▸ **WORK INSTRUCTION**: Leaving nothing out, set down all the data exactly.

▸ **MATERIAL PROVIDED**:
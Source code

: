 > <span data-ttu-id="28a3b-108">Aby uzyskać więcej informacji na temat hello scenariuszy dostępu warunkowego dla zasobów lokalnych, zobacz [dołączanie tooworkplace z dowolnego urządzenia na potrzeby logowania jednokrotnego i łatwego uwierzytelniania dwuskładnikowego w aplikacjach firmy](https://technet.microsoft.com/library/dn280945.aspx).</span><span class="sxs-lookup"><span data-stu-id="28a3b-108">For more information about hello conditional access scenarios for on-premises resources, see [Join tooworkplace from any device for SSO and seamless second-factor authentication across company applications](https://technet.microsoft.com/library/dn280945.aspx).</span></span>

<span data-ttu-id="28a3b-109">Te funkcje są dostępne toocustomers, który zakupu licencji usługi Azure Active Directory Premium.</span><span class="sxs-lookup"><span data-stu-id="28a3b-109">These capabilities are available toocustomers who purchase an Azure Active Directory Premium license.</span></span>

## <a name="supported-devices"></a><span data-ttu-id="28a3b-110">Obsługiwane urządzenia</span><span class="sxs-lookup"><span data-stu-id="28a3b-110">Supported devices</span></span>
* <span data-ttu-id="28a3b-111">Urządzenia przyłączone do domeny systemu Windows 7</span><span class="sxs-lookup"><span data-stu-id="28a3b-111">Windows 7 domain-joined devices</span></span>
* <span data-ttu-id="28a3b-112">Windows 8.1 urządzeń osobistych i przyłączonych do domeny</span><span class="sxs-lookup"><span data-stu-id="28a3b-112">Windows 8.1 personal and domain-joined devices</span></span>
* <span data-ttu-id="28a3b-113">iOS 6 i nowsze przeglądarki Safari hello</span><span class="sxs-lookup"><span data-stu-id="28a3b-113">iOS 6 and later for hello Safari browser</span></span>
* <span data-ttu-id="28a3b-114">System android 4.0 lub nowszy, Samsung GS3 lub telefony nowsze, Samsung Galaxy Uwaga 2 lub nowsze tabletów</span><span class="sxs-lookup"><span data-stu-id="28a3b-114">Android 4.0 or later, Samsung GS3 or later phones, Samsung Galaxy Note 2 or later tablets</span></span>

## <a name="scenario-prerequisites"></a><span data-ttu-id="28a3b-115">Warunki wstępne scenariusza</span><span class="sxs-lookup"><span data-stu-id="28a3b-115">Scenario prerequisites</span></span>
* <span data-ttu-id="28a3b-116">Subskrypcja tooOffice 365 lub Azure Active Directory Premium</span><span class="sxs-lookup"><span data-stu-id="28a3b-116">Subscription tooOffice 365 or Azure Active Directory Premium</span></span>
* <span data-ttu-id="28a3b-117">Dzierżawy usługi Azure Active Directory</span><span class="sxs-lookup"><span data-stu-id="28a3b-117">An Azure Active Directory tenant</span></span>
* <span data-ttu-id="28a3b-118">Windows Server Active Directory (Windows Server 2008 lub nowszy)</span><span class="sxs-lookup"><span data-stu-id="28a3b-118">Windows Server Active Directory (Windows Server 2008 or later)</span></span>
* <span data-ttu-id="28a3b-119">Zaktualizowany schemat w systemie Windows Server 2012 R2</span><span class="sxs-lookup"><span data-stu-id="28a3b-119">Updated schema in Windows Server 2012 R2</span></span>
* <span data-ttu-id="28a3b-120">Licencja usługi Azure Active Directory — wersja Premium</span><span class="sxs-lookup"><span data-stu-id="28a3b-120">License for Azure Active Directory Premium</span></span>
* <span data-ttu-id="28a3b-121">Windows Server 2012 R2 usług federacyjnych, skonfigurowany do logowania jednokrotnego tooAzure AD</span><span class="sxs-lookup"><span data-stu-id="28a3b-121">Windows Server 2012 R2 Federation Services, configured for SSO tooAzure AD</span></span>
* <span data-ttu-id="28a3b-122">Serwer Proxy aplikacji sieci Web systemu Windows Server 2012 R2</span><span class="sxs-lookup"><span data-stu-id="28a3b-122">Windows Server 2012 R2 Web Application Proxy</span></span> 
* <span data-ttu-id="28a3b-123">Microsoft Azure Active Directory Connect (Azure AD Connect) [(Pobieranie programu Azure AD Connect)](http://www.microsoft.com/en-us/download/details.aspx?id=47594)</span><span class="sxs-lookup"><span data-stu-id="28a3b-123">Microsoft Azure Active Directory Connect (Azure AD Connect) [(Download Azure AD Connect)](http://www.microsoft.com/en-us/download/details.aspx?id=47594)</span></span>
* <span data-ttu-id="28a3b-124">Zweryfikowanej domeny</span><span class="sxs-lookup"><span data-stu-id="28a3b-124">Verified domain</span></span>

▸ **OUTPUT FOR THIS EXERCISE**:
Source code

: > <span data-ttu-id="28a3b-108">Aby uzyskać więcej informacji na temat hello scenariuszy dostępu warunkowego dla zasobów lokalnych, zobacz [dołączanie tooworkplace z dowolnego urządzenia na potrzeby logowania jednokrotnego i łatwego uwierzytelniania dwuskładnikowego w aplikacjach firmy](https://technet.microsoft.com/library/dn280945.aspx).</span><span class="sxs-lookup"><span data-stu-id="28a3b-108">For more information about hello conditional access scenarios for on-premises resources, see [Join tooworkplace from any device for SSO and seamless second-factor authentication across company applications](https://technet.microsoft.com/library/dn280945.aspx).</span></span>

<span data-ttu-id="28a3b-109">Te funkcje są dostępne toocustomers, który zakupu licencji usługi Azure Active Directory Premium.</span><span class="sxs-lookup"><span data-stu-id="28a3b-109">These capabilities are available toocustomers who purchase an Azure Active Directory Premium license.</span></span>

## <a name="supported-devices"></a><span data-ttu-id="28a3b-110">Obsługiwane urządzenia</span><span class="sxs-lookup"><span data-stu-id="28a3b-110">Supported devices</span></span>
* <span data-ttu-id="28a3b-111">Urządzenia przyłączone do domeny systemu Windows 7</span><span class="sxs-lookup"><span data-stu-id="28a3b-111">Windows 7 domain-joined devices</span></span>
* <span data-ttu-id="28a3b-112">Windows 8.1 urządzeń osobistych i przyłączonych do domeny</span><span class="sxs-lookup"><span data-stu-id="28a3b-112">Windows 8.1 personal and domain-joined devices</span></span>
* <span data-ttu-id="28a3b-113">iOS 6 i nowsze przeglądarki Safari hello</span><span class="sxs-lookup"><span data-stu-id="28a3b-113">iOS 6 and later for hello Safari browser</span></span>
* <span data-ttu-id="28a3b-114">System android 4.0 lub nowszy, Samsung GS3 lub telefony nowsze, Samsung Galaxy Uwaga 2 lub nowsze tabletów</span><span class="sxs-lookup"><span data-stu-id="28a3b-114">Android 4.0 or later, Samsung GS3 or later phones, Samsung Galaxy Note 2 or later tablets</span></span>

## <a name="scenario-prerequisites"></a><span data-ttu-id="28a3b-115">Warunki wstępne scenariusza</span><span class="sxs-lookup"><span data-stu-id="28a3b-115">Scenario prerequisites</span></span>
* <span data-ttu-id="28a3b-116">Subskrypcja tooOffice 365 lub Azure Active Directory Premium</span><span class="sxs-lookup"><span data-stu-id="28a3b-116">Subscription tooOffice 365 or Azure Active Directory Premium</span></span>
* <span data-ttu-id="28a3b-117">Dzierżawy usługi Azure Active Directory</span><span class="sxs-lookup"><span data-stu-id="28a3b-117">An Azure Active Directory tenant</span></span>
* <span data-ttu-id="28a3b-118">Windows Server Active Directory (Windows Server 2008 lub nowszy)</span><span class="sxs-lookup"><span data-stu-id="28a3b-118">Windows Server Active Directory (Windows Server 2008 or later)</span></span>
* <span data-ttu-id="28a3b-119">Zaktualizowany schemat w systemie Windows Server 2012 R2</span><span class="sxs-lookup"><span data-stu-id="28a3b-119">Updated schema in Windows Server 2012 R2</span></span>
* <span data-ttu-id="28a3b-120">Licencja usługi Azure Active Directory — wersja Premium</span><span class="sxs-lookup"><span data-stu-id="28a3b-120">License for Azure Active Directory Premium</span></span>
* <span data-ttu-id="28a3b-121">Windows Server 2012 R2 usług federacyjnych, skonfigurowany do logowania jednokrotnego tooAzure AD</span><span class="sxs-lookup"><span data-stu-id="28a3b-121">Windows Server 2012 R2 Federation Services, configured for SSO tooAzure AD</span></span>
* <span data-ttu-id="28a3b-122">Serwer Proxy aplikacji sieci Web systemu Windows Server 2012 R2</span><span class="sxs-lookup"><span data-stu-id="28a3b-122">Windows Server 2012 R2 Web Application Proxy</span></span> 
* <span data-ttu-id="28a3b-123">Microsoft Azure Active Directory Connect (Azure AD Connect) [(Pobieranie programu Azure AD Connect)](http://www.microsoft.com/en-us/download/details.aspx?id=47594)</span><span class="sxs-lookup"><span data-stu-id="28a3b-123">Microsoft Azure Active Directory Connect (Azure AD Connect) [(Download Azure AD Connect)](http://www.microsoft.com/en-us/download/details.aspx?id=47594)</span></span>
* <span data-ttu-id="28a3b-124">Zweryfikowanej domeny</span><span class="sxs-lookup"><span data-stu-id="28a3b-124">Verified domain</span></span>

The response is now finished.